1. **Initialization:** DBSCAN starts by randomly selecting a point from the dataset.
2. **Neighborhood Search:** For each data point, DBSCAN finds all points within its ε-neighborhood.
3. **Core Point Identification:** A point is classified as a core point if it has at least MinPts neighbors within its ε-neighborhood. These points form the center of clusters.
4. **Cluster Formation:** DBSCAN starts from a core point and recursively visits its density-connected neighbors (points also within ε-neighborhoods of each other). All core points and their density-reachable neighbors are assigned to the same cluster.
5. **Border Point Assignment:** Border points are assigned to the same cluster as their associated core point.
6. **Noise Classification:** Any points that are neither core points nor border points are considered noise points or outliers. These points do not belong to any cluster.

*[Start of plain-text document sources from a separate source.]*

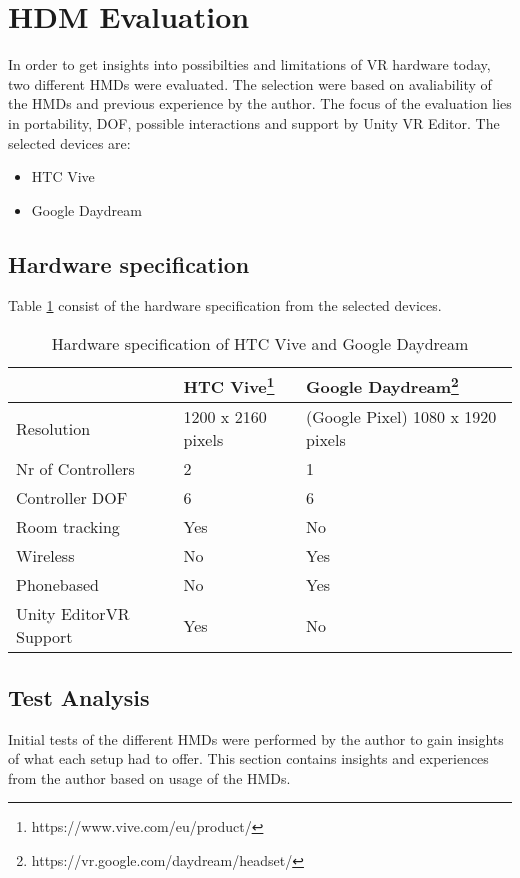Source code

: \section{HDM Evaluation}
\label{result:hardware}
In order to get insights into possibilties and limitations of VR hardware today, two different HMDs were evaluated. The selection were based on avaliability of the HMDs and previous experience by the author. The focus of the evaluation lies in portability, DOF, possible interactions and support by Unity VR Editor. The selected devices are:
\begin{itemize}
  \item HTC Vive
  \item Google Daydream
\end{itemize}
\subsection{Hardware specification}
Table \ref{table:result:hardware:spec} consist of the hardware specification from the selected devices.
\begin{table}[]
\centering
\caption{Hardware specification of HTC Vive and Google Daydream}
\label{table:result:hardware:spec}
\begin{tabular}{|l|l|l|}
  \hline
                       & \textbf{HTC Vive}\footnote{https://www.vive.com/eu/product/}  & \textbf{Google Daydream}\footnote{https://vr.google.com/daydream/headset/}          \\\hline
Resolution             & 1200 x 2160 pixels & (Google Pixel) 1080 x 1920 pixels \\\hline
Nr of Controllers      & 2                  & 1                                 \\\hline
Controller DOF         & 6                  & 6                                 \\\hline
Room tracking          & Yes                & No                                \\\hline
Wireless               & No                 & Yes                               \\\hline
Phonebased             & No                 & Yes                               \\\hline
Unity EditorVR Support & Yes                & No                                \\\hline
\end{tabular}
\end{table}
\subsection{Test Analysis}
Initial tests of the different HMDs were performed by the author to gain insights of what each setup had to offer. This section contains insights and experiences from the author based on usage of the HMDs.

### **Practical Example:**

- Below is my raw data

![dbscan1.png](attachment:dbscan1.png)

- For this example, min_Point=3 and imagine ε=0.5
- It will select data randomly
- For each data, it finds all points within its ε-neighborhood
- A point is classified as a core point, border point, and noise point and cluster is formed

![dbscan2.png](attachment:dbscan2.png)

- Red Points: consider core points
- Yellow Points: consider border points
- Purple Points: consider noise points

### **Advantages:**

- **No Predefined Cluster Count:** Unlike K-Means, DBSCAN doesn't require specifying the number of clusters, making it suitable for data with unknown cluster structures
- **Robust to Outliers:** DBSCAN can effectively handle outliers that fall outside dense regions and label them as noise.
- **Flexible Shape Detection:** DBSCAN can find clusters of arbitrary shapes, unlike K-Means, which is limited to spherical clusters

### **Limitations:**

- Parameter Sensitivity: Performance can vary depending on the choice of ε and MinPts
- High Time Complexity
- Calculating distances and identifying core points can be computationally expensive for large datasets

In [1]:
from sklearn.cluster import DBSCAN
import numpy as np

X = np.array([[1, 2], [2, 2], [2, 3],
              [8, 7], [8, 8], [25, 80]])

clustering = DBSCAN(eps=3, min_samples=2).fit(X)
print(clustering.labels_)

print(clustering)

[ 0  0  0  1  1 -1]
DBSCAN(eps=3, min_samples=2)